Look through the data below and, wherever a line carries the word "using", please copy that line.

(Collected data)
= = = = = = =

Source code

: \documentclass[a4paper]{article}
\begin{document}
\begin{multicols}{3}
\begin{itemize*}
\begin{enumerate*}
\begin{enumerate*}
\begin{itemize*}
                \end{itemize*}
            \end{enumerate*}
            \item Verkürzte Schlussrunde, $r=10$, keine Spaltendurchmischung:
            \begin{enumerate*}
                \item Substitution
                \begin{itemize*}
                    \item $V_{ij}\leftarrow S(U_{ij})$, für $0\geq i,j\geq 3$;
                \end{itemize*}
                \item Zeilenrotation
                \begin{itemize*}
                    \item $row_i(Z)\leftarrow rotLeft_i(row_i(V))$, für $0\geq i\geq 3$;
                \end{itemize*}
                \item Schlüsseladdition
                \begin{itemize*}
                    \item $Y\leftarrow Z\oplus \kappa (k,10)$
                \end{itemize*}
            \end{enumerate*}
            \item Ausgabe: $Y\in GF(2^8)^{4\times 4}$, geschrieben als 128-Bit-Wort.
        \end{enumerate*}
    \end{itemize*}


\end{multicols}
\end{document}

= = = = = = =

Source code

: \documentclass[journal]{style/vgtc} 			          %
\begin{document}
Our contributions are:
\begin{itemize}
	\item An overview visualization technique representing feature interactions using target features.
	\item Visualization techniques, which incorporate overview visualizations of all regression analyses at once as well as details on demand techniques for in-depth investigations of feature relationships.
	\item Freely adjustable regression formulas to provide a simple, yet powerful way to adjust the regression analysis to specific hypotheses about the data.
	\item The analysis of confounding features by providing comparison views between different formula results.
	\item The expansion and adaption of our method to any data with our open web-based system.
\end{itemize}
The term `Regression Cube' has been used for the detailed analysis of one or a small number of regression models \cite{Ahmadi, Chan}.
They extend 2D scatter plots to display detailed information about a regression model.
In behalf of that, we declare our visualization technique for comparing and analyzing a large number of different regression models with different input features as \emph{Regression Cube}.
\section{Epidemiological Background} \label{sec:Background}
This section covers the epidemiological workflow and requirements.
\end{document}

= = = = = = =

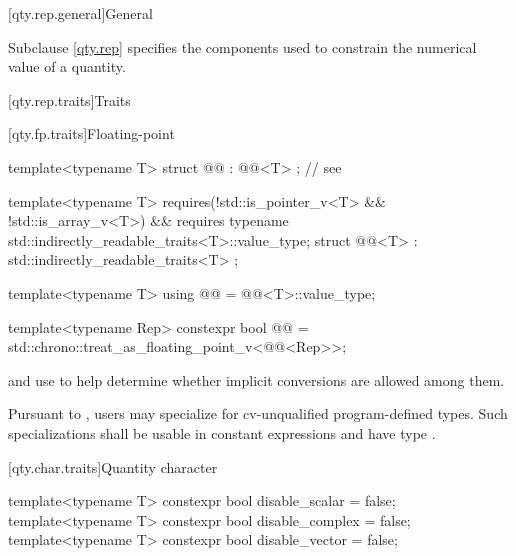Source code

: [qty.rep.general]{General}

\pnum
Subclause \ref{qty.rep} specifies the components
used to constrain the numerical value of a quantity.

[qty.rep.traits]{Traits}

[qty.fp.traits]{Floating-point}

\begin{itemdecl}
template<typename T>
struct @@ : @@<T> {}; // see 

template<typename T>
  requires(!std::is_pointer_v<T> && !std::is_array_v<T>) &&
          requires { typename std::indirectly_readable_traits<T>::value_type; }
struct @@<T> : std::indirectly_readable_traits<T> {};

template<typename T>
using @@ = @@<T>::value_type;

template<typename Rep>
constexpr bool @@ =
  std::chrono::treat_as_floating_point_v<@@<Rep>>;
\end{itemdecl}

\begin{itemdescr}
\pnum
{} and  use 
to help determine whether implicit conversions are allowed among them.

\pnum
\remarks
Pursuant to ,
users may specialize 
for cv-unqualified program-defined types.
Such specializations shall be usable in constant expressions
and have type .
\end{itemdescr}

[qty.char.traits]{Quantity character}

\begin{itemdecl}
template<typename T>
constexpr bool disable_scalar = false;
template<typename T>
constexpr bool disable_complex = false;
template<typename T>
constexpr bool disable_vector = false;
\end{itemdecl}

= = = = = = =

Expected answer:
	\item An overview visualization technique representing feature interactions using target features.
using @@ = @@<T>::value_type;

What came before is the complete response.